● TASK STATEMENT
Return exactly the span of lines in the following data that opens with the line containing "Endurance | 0" and closes with the line containing "ft on battle". Include nothing else.
[[ DATA FOR THE TASK, beginning ]]
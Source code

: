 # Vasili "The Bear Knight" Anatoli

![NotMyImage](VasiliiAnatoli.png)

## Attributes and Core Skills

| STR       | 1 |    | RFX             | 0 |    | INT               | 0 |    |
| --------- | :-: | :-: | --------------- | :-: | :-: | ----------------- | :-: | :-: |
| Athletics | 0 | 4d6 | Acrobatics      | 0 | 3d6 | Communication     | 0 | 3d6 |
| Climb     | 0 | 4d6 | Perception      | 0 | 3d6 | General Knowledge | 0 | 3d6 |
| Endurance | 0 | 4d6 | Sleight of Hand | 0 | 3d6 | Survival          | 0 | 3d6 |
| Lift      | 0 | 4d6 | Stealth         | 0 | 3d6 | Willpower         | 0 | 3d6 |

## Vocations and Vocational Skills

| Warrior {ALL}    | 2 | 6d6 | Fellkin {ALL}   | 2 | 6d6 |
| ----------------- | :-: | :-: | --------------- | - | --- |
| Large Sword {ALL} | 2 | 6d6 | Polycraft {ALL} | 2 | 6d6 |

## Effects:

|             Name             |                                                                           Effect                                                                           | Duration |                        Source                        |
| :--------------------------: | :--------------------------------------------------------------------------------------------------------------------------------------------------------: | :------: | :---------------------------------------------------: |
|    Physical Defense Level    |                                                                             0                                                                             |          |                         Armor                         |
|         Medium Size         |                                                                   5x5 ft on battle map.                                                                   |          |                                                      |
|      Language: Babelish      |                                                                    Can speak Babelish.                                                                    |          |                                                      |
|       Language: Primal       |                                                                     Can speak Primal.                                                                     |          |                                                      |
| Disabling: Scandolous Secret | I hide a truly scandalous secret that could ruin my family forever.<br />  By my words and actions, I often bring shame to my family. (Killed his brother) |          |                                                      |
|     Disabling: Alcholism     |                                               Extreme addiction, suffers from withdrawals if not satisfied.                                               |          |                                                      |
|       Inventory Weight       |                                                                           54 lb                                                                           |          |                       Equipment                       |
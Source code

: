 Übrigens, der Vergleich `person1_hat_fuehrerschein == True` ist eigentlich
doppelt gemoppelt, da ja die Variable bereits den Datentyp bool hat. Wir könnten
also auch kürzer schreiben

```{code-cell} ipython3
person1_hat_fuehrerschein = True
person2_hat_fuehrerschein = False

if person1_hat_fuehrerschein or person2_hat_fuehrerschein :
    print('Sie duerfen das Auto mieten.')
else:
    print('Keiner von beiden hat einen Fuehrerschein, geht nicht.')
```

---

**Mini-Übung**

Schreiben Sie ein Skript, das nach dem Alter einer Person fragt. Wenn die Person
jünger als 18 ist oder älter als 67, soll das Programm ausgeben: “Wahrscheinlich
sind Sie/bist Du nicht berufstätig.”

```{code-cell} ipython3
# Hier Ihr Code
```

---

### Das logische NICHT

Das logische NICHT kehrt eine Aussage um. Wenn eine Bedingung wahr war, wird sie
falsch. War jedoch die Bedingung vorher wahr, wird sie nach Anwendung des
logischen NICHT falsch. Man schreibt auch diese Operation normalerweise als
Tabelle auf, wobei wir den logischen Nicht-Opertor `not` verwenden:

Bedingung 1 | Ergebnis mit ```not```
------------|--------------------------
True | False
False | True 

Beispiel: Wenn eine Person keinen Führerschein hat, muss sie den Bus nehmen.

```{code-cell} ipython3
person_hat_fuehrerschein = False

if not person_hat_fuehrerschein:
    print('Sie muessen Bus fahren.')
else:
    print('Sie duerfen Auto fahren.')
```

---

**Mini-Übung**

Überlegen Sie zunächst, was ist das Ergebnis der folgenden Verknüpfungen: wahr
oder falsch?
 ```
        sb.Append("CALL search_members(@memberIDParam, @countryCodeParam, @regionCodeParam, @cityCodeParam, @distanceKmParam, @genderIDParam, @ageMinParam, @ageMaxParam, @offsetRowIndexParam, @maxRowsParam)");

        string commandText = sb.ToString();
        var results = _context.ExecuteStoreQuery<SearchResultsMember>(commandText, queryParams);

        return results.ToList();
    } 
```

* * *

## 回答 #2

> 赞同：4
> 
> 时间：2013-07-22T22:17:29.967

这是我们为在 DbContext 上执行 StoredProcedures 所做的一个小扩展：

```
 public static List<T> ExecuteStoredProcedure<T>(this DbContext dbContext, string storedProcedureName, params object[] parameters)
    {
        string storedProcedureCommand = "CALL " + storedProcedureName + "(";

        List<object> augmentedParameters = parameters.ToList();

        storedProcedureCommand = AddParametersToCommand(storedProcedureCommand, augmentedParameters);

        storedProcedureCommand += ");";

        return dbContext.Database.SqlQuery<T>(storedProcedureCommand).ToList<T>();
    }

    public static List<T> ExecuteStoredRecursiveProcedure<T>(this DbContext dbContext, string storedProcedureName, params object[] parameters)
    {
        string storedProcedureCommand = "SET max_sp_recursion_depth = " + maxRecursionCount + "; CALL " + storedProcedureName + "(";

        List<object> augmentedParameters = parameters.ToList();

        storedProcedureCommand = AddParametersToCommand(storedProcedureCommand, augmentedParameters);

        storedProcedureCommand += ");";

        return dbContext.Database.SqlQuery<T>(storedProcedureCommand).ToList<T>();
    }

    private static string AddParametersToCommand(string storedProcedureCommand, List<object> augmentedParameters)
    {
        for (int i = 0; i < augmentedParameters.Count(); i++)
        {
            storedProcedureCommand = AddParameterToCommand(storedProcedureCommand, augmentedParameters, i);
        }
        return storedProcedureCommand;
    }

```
[[ DATA FOR THE TASK, end ]]
● WRITTEN ANSWER
| Endurance | 0 | 4d6 | Sleight of Hand | 0 | 3d6 | Survival          | 0 | 3d6 |
| Lift      | 0 | 4d6 | Stealth         | 0 | 3d6 | Willpower         | 0 | 3d6 |

## Vocations and Vocational Skills

| Warrior {ALL}    | 2 | 6d6 | Fellkin {ALL}   | 2 | 6d6 |
| ----------------- | :-: | :-: | --------------- | - | --- |
| Large Sword {ALL} | 2 | 6d6 | Polycraft {ALL} | 2 | 6d6 |

## Effects:

|             Name             |                                                                           Effect                                                                           | Duration |                        Source                        |
| :--------------------------: | :--------------------------------------------------------------------------------------------------------------------------------------------------------: | :------: | :---------------------------------------------------: |
|    Physical Defense Level    |                                                                             0                                                                             |          |                         Armor                         |
|         Medium Size         |                                                                   5x5 ft on battle map.                                                                   |          |                                                      |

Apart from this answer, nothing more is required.